##### Dataset

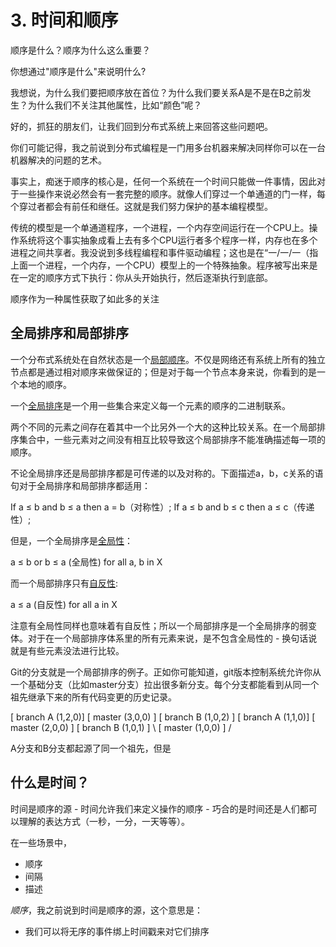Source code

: # 3. 时间和顺序

顺序是什么？顺序为什么这么重要？

你想通过"顺序是什么"来说明什么?

我想说，为什么我们要把顺序放在首位？为什么我们要关系A是不是在B之前发生？为什么我们不关注其他属性，比如“颜色”呢？

好的，抓狂的朋友们，让我们回到分布式系统上来回答这些问题吧。

你们可能记得，我之前说到分布式编程是一门用多台机器来解决同样你可以在一台机器解决的问题的艺术。

事实上，痴迷于顺序的核心是，任何一个系统在一个时间只能做一件事情，因此对于一些操作来说必然会有一套完整的顺序。就像人们穿过一个单通道的门一样，每个穿过者都会有前任和继任。这就是我们努力保护的基本编程模型。

传统的模型是一个单通道程序，一个进程，一个内存空间运行在一个CPU上。操作系统将这个事实抽象成看上去有多个CPU运行者多个程序一样，内存也在多个进程之间共享者。我没说到多线程编程和事件驱动编程；这也是在“一/一/一（指上面一个进程，一个内存，一个CPU）模型上的一个特殊抽象。程序被写出来是在一定的顺序方式下执行：你从头开始执行，然后逐渐执行到底部。

顺序作为一种属性获取了如此多的关注



## 全局排序和局部排序

一个分布式系统处在自然状态是一个[局部顺序](http://en.wikipedia.org/wiki/Partially_ordered_set)。不仅是网络还有系统上所有的独立节点都是通过相对顺序来做保证的；但是对于每一个节点本身来说，你看到的是一个本地的顺序。

一个[全局排序](http://en.wikipedia.org/wiki/Total_order)是一个用一些集合来定义每一个元素的顺序的二进制联系。

两个不同的元素之间存在着其中一个比另外一个大的这种比较关系。在一个局部排序集合中，一些元素对之间没有相互比较导致这个局部排序不能准确描述每一项的顺序。

不论全局排序还是局部排序都是可传递的以及对称的。下面描述a，b，c关系的语句对于全局排序和局部排序都适用：

If a ≤ b and b ≤ a then a = b（对称性）;
If a ≤ b and b ≤ c then a ≤ c（传递性）;

但是，一个全局排序是[全局性](http://en.wikipedia.org/wiki/Total_relation)：

a ≤ b or b ≤ a (全局性) for all a, b in X 

而一个局部排序只有[自反性](http://en.wikipedia.org/wiki/Reflexive_relation):

a ≤ a (自反性) for all a in X 

注意有全局性同样也意味着有自反性；所以一个局部排序是一个全局排序的弱变体。对于在一个局部排序体系里的所有元素来说，是不包含全局性的 - 换句话说就是有些元素没法进行比较。

Git的分支就是一个局部排序的例子。正如你可能知道，git版本控制系统允许你从一个基础分支（比如master分支）拉出很多新分支。每个分支都能看到从同一个祖先继承下来的所有代码变更的历史记录。

[ branch A (1,2,0)]  [ master (3,0,0) ]  [ branch B (1,0,2) ]
[ branch A (1,1,0)]  [ master (2,0,0) ]  [ branch B (1,0,1) ]
                  \  [ master (1,0,0) ]  /

A分支和B分支都起源了同一个祖先，但是



## 什么是时间？

时间是顺序的源 - 时间允许我们来定义操作的顺序 - 巧合的是时间还是人们都可以理解的表达方式（一秒，一分，一天等等）。

在一些场景中，

- 顺序
- 间隔
- 描述

*顺序*，我之前说到时间是顺序的源，这个意思是：

- 我们可以将无序的事件绑上时间戳来对它们排序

##########

Output all of the records exactly as they appear above, but not the pictures.

Source code

: # 3. 时间和顺序

顺序是什么？顺序为什么这么重要？

你想通过"顺序是什么"来说明什么?

我想说，为什么我们要把顺序放在首位？为什么我们要关系A是不是在B之前发生？为什么我们不关注其他属性，比如“颜色”呢？

好的，抓狂的朋友们，让我们回到分布式系统上来回答这些问题吧。

你们可能记得，我之前说到分布式编程是一门用多台机器来解决同样你可以在一台机器解决的问题的艺术。

事实上，痴迷于顺序的核心是，任何一个系统在一个时间只能做一件事情，因此对于一些操作来说必然会有一套完整的顺序。就像人们穿过一个单通道的门一样，每个穿过者都会有前任和继任。这就是我们努力保护的基本编程模型。

传统的模型是一个单通道程序，一个进程，一个内存空间运行在一个CPU上。操作系统将这个事实抽象成看上去有多个CPU运行者多个程序一样，内存也在多个进程之间共享者。我没说到多线程编程和事件驱动编程；这也是在“一/一/一（指上面一个进程，一个内存，一个CPU）模型上的一个特殊抽象。程序被写出来是在一定的顺序方式下执行：你从头开始执行，然后逐渐执行到底部。

顺序作为一种属性获取了如此多的关注



## 全局排序和局部排序

一个分布式系统处在自然状态是一个[局部顺序](http://en.wikipedia.org/wiki/Partially_ordered_set)。不仅是网络还有系统上所有的独立节点都是通过相对顺序来做保证的；但是对于每一个节点本身来说，你看到的是一个本地的顺序。

一个[全局排序](http://en.wikipedia.org/wiki/Total_order)是一个用一些集合来定义每一个元素的顺序的二进制联系。

两个不同的元素之间存在着其中一个比另外一个大的这种比较关系。在一个局部排序集合中，一些元素对之间没有相互比较导致这个局部排序不能准确描述每一项的顺序。

不论全局排序还是局部排序都是可传递的以及对称的。下面描述a，b，c关系的语句对于全局排序和局部排序都适用：

If a ≤ b and b ≤ a then a = b（对称性）;
If a ≤ b and b ≤ c then a ≤ c（传递性）;

但是，一个全局排序是[全局性](http://en.wikipedia.org/wiki/Total_relation)：

a ≤ b or b ≤ a (全局性) for all a, b in X 

而一个局部排序只有[自反性](http://en.wikipedia.org/wiki/Reflexive_relation):

a ≤ a (自反性) for all a in X 

注意有全局性同样也意味着有自反性；所以一个局部排序是一个全局排序的弱变体。对于在一个局部排序体系里的所有元素来说，是不包含全局性的 - 换句话说就是有些元素没法进行比较。

Git的分支就是一个局部排序的例子。正如你可能知道，git版本控制系统允许你从一个基础分支（比如master分支）拉出很多新分支。每个分支都能看到从同一个祖先继承下来的所有代码变更的历史记录。

[ branch A (1,2,0)]  [ master (3,0,0) ]  [ branch B (1,0,2) ]
[ branch A (1,1,0)]  [ master (2,0,0) ]  [ branch B (1,0,1) ]
                  \  [ master (1,0,0) ]  /

A分支和B分支都起源了同一个祖先，但是



## 什么是时间？

时间是顺序的源 - 时间允许我们来定义操作的顺序 - 巧合的是时间还是人们都可以理解的表达方式（一秒，一分，一天等等）。

在一些场景中，

- 顺序
- 间隔
- 描述

*顺序*，我之前说到时间是顺序的源，这个意思是：

- 我们可以将无序的事件绑上时间戳来对它们排序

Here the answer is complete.